GOODE, J. Bland, P. J., and Barclay, J., concur.

OPINION

GOODE, J.

A demurrer was sustained to the plaintiff's petition in this case, in which he seeks to enforce a statutory liability against Jacob Gruen and John Gruen as stockholders in the Columbus Watch Company, an insolvent corporation organized under the laws of the State of Ohio.

The grounds of the demurrer were a misjoinder of parties defendant and a failure to state facts sufficient to constitute a cause of action.

Plaintiff stood on his petition.

From the allegations contained therein it appears the plaintiff is both a stockholder and a creditor of an insolvent Ohio corporation, the Columbus Watch Company, and that he brings this suit in behalf of himself and all its other creditors. The defendants are and for years have been stockholders thereof and the only stockholders resident in this State. It also appears that two suits have been instituted in the court of common pleas of Franklin county, Ohio, against said watch company. In one the plaintiff in this action, Carl Pfaff, and Louis Lindeman were plaintiffs; in the second, Jacob Scheutz was plaintiff. In both cases the corporation itself and all the stockholders in Ohio were made parties defendant, either by service of process or their voluntary appearance. The object of both suits was to wind up the corporation, ascertain its indebtedness, collect its assets and distribute them among its creditors.

By the finding of the said court of common pleas and also by the return of an execution which had been issued on a judgment obtained by said Scheutz against the Columbus Watch Company and returned nulla bona prior to the filing of his bill in equity, it appears the corporation is insolvent.

A receiver was appointed in the first case, prior to the institution of the second one, but the two causes were subsequently consolidated and the same receiver retained. It further appears that an assessment of thirty per cent of the par value of the company's capital stock was assessed against the shareholders in said suit in Ohio, which they were directed to pay to the receiver and that all holders of stock, including these defendants, have paid that assessment. Afterwards, another assessment was levied against the stockholders, which, with the first levy, carried the assessments against them up to the full par value of the capital stock. The amounts necessary to be paid by the defendants and all other shareholders to make good what the company owes, were definitely fixed by the decree of the court in said consolidated case and all the stockholders have paid their second assessment, except these defendants who refuse to pay, wherefore this action was instituted to compel payment.

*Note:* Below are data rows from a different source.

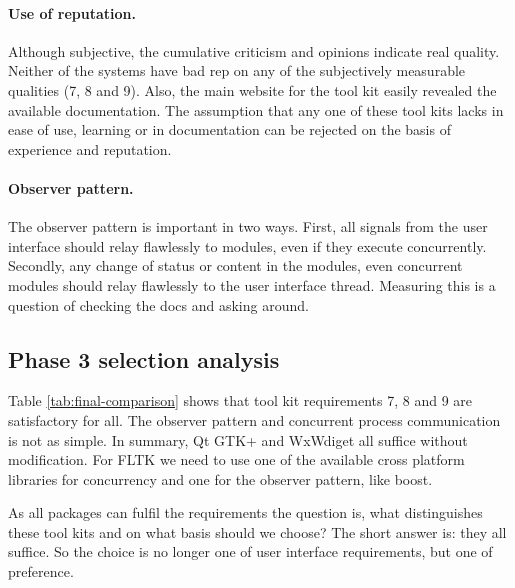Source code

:\paragraph{Use of reputation.} Although subjective, the cumulative criticism
and opinions indicate real quality. Neither of the systems have bad rep on any
of the subjectively measurable qualities (7, 8 and 9). Also, the main website
for the tool kit easily revealed the available documentation. The assumption
that any one of these tool kits lacks in ease of use, learning or in
documentation can be rejected on the basis of experience and reputation. 

\paragraph{Observer pattern.} The observer pattern is important in two ways.
First, all signals from the user interface should relay flawlessly to modules,
even if they execute concurrently. Secondly, any change of status or content in
the modules, even concurrent modules should relay flawlessly to the user
interface thread. Measuring this is a question of checking the docs and asking
around. 


\subsection{Phase 3 selection analysis}

Table \ref{tab:final-comparison} shows that tool kit requirements 7, 8 and 9
are satisfactory for all. The observer pattern and concurrent process
communication is not as simple. In summary, Qt GTK+ and WxWdiget all suffice
without modification. For FLTK we need to use one of the available cross
platform libraries for concurrency and one for the observer pattern, like
boost.

As all packages can fulfil the requirements the question is, what distinguishes
these tool kits and on what basis should we choose? The short answer is: they
all suffice. So the choice is no longer one of user interface requirements, but
one of preference.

We regard most of the propositions of law involved in the controversy as well settled and supported by harmonious decisions; but some of them are still open, at least in this jurisdiction, and the cases in other States which deal with them are so contradictory as to cast doubt on what the rule is or ought to be.

A statutory liability, like the one with which the defendants are sought to be charged, is not strictly an asset of a corporation, but an indemnity or further security exacted by the laws of the State of the corporation's domicile for the benefit of its creditors. Such a liability is not in the nature of a penalty, nor does the obligation to discharge it, if the contingency for which it is provided happens, that is, if the corporation becomes insolvent, rest exclusively on the Constitution and statutes which impose it. While it is a legislative expression of the public policy and popular sentiment of the State where it prevails as to how incorporated companies can be best regulated, as between a shareholder of a company and the company's creditors, it is in the nature of a contract; because if persons subscribe for shares in a company organized under a law which imposes the liability, they are presumed to have subscribed with reference to that law as well as all others regulating the companies and their members, and to have consented to be thus responsible. It is, therefore, in legal effect a promise to answer to corporate creditors in proportion to the value of the stock one holds--an implied contract to pay the company's debts if the company itself can not. Brown v. Hitchcock, 36 Ohio St. 667; Concord Nat. Bank v. Hawkins, 174 U.S. 364, 43 L.Ed. 1007, 19 S.Ct. 739; Blakeman v. Benton, 9 Mo.App. 107.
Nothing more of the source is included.